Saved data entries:
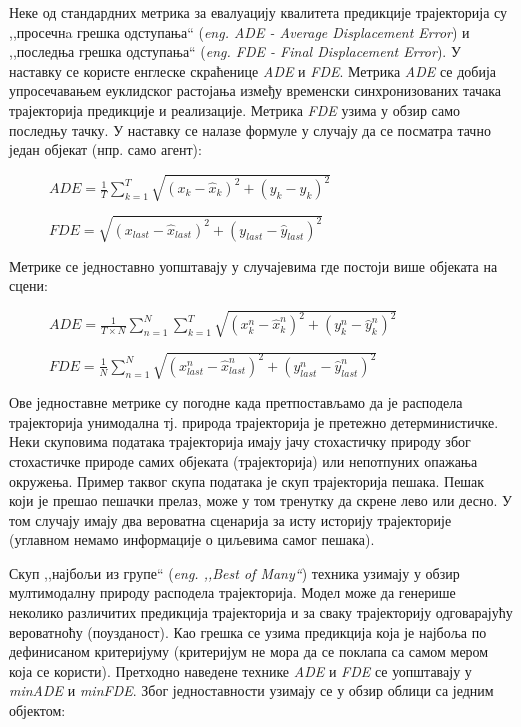 \documentclass[11pt,oneside]{memoir}
\begin{document}
Неке од стандардних метрика за евалуацију квалитета предикције трајекторија су ,,просечнa грешка одступања`` (\textit{eng. ADE - Average Displacement Error})
и ,,последња грешка одступања`` (\textit{eng. FDE - Final Displacement Error}). У наставку се користе енглеске скраћенице \textit{ADE} и
\textit{FDE}. Метрика \textit{ADE} се добија
упросечавањем еуклидског растојања између временски синхронизованих тачака трајекторија предикције и реализације. 
Метрика \textit{FDE} узима у обзир само последњу тачку. \cite{social_gan} \cite{argoverse} 
У наставку се налазе формуле у случају да се посматра тачно један објекат (нпр. само агент):

\begin{figure}[h!]
  \centering
  $ADE = \frac{1}{T}\sum_{k=1}^{T}\sqrt{(x_k - \hat{x}_k)^2 + (y_k - \hat{y}_k)^2}$
\end{figure}

\begin{figure}[h!]
  \centering
  $FDE = \sqrt{(x_{last} - \hat{x}_{last})^2 + (y_{last} - \hat{y}_{last})^2}$
\end{figure}

Метрике се једноставно уопштавају у случајевима где постоји више објеката на сцени:

\begin{figure}[h!]
  \centering
  $ADE = \frac{1}{T\times N}\sum_{n=1}^{N}\sum_{k=1}^{T}\sqrt{(x^n_k - \hat{x}^n_k)^2 + (y^n_k - \hat{y}^n_k)^2}$
\end{figure}

\begin{figure}[h!]
  \centering
  $FDE = \frac{1}{N}\sum_{n=1}^{N}\sqrt{(x^n_{last} - \hat{x}^n_{last})^2 + (y^n_{last} - \hat{y}^n_{last})^2}$
\end{figure}

Ове једноставне метрике су погодне када претпостављамо да је расподела трајекторија унимодална тј. природа трајекторија је претежно детерминистичке. 
Неки скуповима података трајекторија имају јачу стохастичку природу због стохастичке природе самих објеката (трајекторија) или непотпуних опажања окружења. 
Пример таквог скупа података је скуп трајекторија пешака. Пешак који је прешао пешачки прелаз, може у том тренутку да скрене лево или десно.
У том случају имају два вероватна сценарија за исту историју трајекторије (углавном немамо информације о циљевима самог пешака). \cite{social_gan} \cite{best_of_many_cvae}

Скуп ,,најбољи из групе`` (\textit{eng. ,,Best of Many``}) техника узимају у обзир мултимодалну природу расподела трајекторија. Модел може
да генерише неколико различитих предикција трајекторија и за сваку трајекторију одговарајућу вероватноћу (поузданост). Као грешка се узима предикција
која је најбоља по дефинисаном критеријуму (критеријум не мора да се поклапа са самом мером која се користи). \cite{best_of_many_cvae} \cite{argoverse}
Претходно наведене технике \textit{ADE} и \textit{FDE} се уопштавају у \textit{minADE} и \textit{minFDE}. Због једноставности узимају се у обзир облици
са једним објектом: \cite{Disdis} \cite{best_of_many_cvae}
\end{document}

- [Exercise goal]:
Every line above that holds the word "argoverse" needs to be copied.

- [Written reply]:
Метрика \textit{FDE} узима у обзир само последњу тачку. \cite{social_gan} \cite{argoverse} 
која је најбоља по дефинисаном критеријуму (критеријум не мора да се поклапа са самом мером која се користи). \cite{best_of_many_cvae} \cite{argoverse}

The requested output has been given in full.